Healthcare & Life Sciences / Digital Health/HealthTech / Electronic Health Records
B
5 risks

Amperos is applying agentic architectures to healthcare, representing a series a vertical AI play with core generative AI integration.

www.amperos.com
series aGenAI: coreNew York, United States
$16.0Mraised
5KB analyzed6 quotesUpdated May 1, 2026
Event Timeline
Why This Matters Now

As agentic architectures emerge as the dominant build pattern, Amperos is positioned to benefit from enterprise demand for autonomous workflow solutions. The timing aligns with broader market readiness for AI systems that can execute multi-step tasks without human intervention.

Amperos is an AI-powered revenue recovery and denial management platform that reduces claim rejections and optimize collections.

Core Advantage

The combination of agentic AI that can autonomously process and pursue claims end-to-end + curated human RCM expertise and configurable, client-specific workflow mapping, all integrated into provider EHR/PM ecosystems.

Build SignalsFull pattern analysis

Agentic Architectures

3 quotes
high

The product explicitly frames autonomous agents that act on claims end-to-end, performing multi-step actions (prioritization, follow-ups, resubmission) and using tool-like integrations with EHR/PM systems, with human experts supervising escalations.

What This Enables

Full workflow automation across legal, finance, and operations. Creates new category of "AI employees" that handle complex multi-step tasks.

Time Horizon12-24 months
Primary RiskReliability concerns in high-stakes environments may slow enterprise adoption.

Continuous-learning Flywheels

3 quotes
medium

The platform captures rich interaction and outcome data and performs analytics across payors and workflows, suggesting a feedback loop where outcomes and interaction logs could be used to improve prioritization, models, and workflows over time.

What This Enables

Winner-take-most dynamics in categories where well-executed. Defensibility against well-funded competitors.

Time Horizon24+ months
Primary RiskRequires critical mass of users to generate meaningful signal.

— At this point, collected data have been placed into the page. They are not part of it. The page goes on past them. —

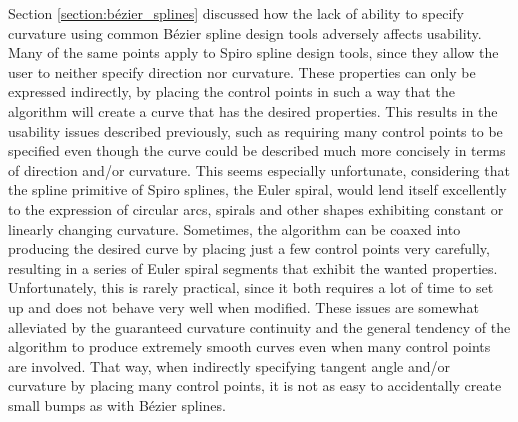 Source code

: \documentclass[a4paper]{article}
\begin{document}
				Section \ref{section:bézier_splines} discussed how the lack of ability to specify curvature using common Bézier spline design tools adversely affects usability. Many of the same points apply to Spiro spline design tools, since they allow the user to neither specify direction nor curvature. These properties can only be expressed indirectly, by placing the control points in such a way that the algorithm will create a curve that has the desired properties. This results in the usability issues described previously, such as requiring many control points to be specified even though the curve could be described much more concisely in terms of direction and/or curvature. This seems especially unfortunate, considering that the spline primitive of Spiro splines, the Euler spiral, would lend itself excellently to the expression of circular arcs, spirals and other shapes exhibiting constant or linearly changing curvature. Sometimes, the algorithm can be coaxed into producing the desired curve by placing just a few control points very carefully, resulting in a series of Euler spiral segments that exhibit the wanted properties. Unfortunately, this is rarely practical, since it both requires a lot of time to set up and does not behave very well when modified. These issues are somewhat alleviated by the guaranteed curvature continuity and the general tendency of the algorithm to produce extremely smooth curves even when many control points are involved. That way, when indirectly specifying tangent angle and/or curvature by placing many control points, it is not as easy to accidentally create small bumps as with Bézier splines.
\end{document}
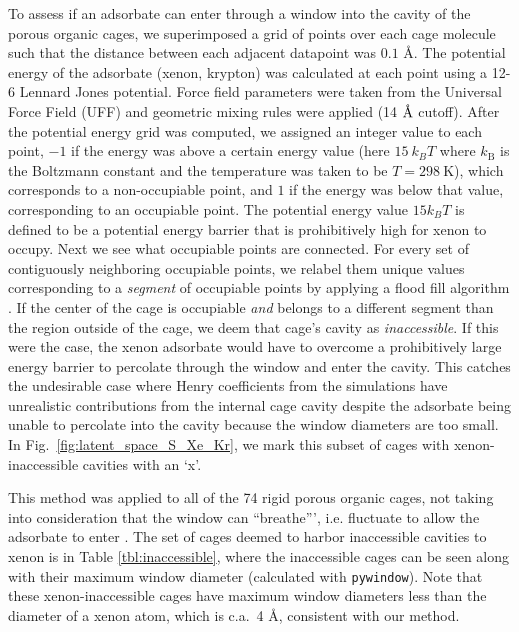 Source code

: \documentclass[journal=jacsat,manuscript=article]{achemso}
\newcommand{\angstrom}{\mbox{\normalfont\AA}}
\begin{document}
To assess if an adsorbate can enter through a window into the cavity of the porous organic cages, we superimposed a grid of points over each cage molecule such that the distance between each adjacent datapoint was $0.1$ \AA. The potential energy of the adsorbate (xenon, krypton) was calculated at each point using a 12-6 Lennard Jones potential. Force field parameters were taken from the Universal Force Field (UFF) and geometric mixing rules were applied (14 $\angstrom$ cutoff). After the potential energy grid was computed, we assigned an integer value to each point, $-1$ if the energy was above a certain energy value (here $15 \ k_BT$ where $k_\text{B}$ is the Boltzmann constant and the temperature was taken to be $T = 298 \ \text{K}$), which corresponds to a non-occupiable point, and $1$ if the energy was below that value, corresponding to an occupiable point. The potential energy value $15k_B T$ is defined to be a potential energy barrier that is prohibitively high for xenon to occupy\cite{kim2012high}.
Next we see what occupiable points are connected. For every set of contiguously neighboring occupiable points, we relabel them unique values corresponding to a \emph{segment} of occupiable points by applying a flood fill algorithm \cite{martin2012accelerating,kim2012high}. If the center of the cage is occupiable \emph{and} belongs to a different segment than the region outside of the cage, we deem that cage's cavity as \emph{inaccessible}. If this were the case, the xenon adsorbate would have to overcome a prohibitively large energy barrier to percolate through the window and enter the cavity. This catches the undesirable case where Henry coefficients from the simulations have unrealistic contributions from the internal cage cavity despite the adsorbate being unable to percolate into the cavity because the window diameters are too small. In Fig.~\ref{fig:latent_space_S_Xe_Kr}, we mark this subset of cages with xenon-inaccessible cavities with an `x'.

This method was applied to all of the 74 rigid porous organic cages, not taking into consideration that the window can ``breathe''', i.e. fluctuate to allow the adsorbate to enter \cite{miklitz2017computational}. The set of cages deemed to harbor inaccessible cavities to xenon is in Table \ref{tbl:inaccessible}, where the inaccessible cages can be seen along with their maximum window diameter (calculated with \texttt{pywindow}). Note that these xenon-inaccessible cages have maximum window diameters less than the diameter of a xenon atom, which is c.a.\ 4 \AA, consistent with our method. 
\end{document}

RAG (Retrieval-Augmented Generation)

3 quotes
emerging

There are signs of a centralized claims and interaction store used to inform agent behavior and summaries; while not explicit about vectors/embeddings, the integration with EHR/PM systems and captured summaries imply retrieval of contextual documents or records to support generation and decisions.

What This Enables

Accelerates enterprise AI adoption by providing audit trails and source attribution.

Time Horizon0-12 months
Primary RiskPattern becoming table stakes. Differentiation shifting to retrieval quality.

Vertical Data Moats

3 quotes
medium

The product targets a narrow vertical (healthcare claims/RCM) and appears to collect provider- and payor-specific claims data and patterns, which can serve as proprietary, industry-specific training data and a competitive advantage.

What This Enables

Unlocks AI applications in regulated industries where generic models fail. Creates acquisition targets for incumbents.

Time Horizon0-12 months
Primary RiskData licensing costs may erode margins. Privacy regulations could limit data accumulation.
Model Architecture
Compound AI System

Agentic autonomous agents orchestrate claim-level tasks (first-touch, resubmission, follow-ups) with explicit human RCM oversight and deployment-time mapping of SOPs into agent workflows. No evidence provided for multi-model handoffs or model-to-model orchestration.

Team
Michal Miernowski• CEO & Co-Founderhigh technical

Not specified in provided content

Unknown• Chief Product Officer & Co-Foundermedium technical

Not specified in provided content

Unknown• Chief Technology Officer & Co-Founderhigh technical

Not specified in provided content

Founder-Market Fit

The founders' stated roles and focus align with healthcare RCM automation and AI-enabled denial management; however explicit prior healthcare experience for Michal and the other co-founders is not disclosed, limiting confidence in market-fit from public info.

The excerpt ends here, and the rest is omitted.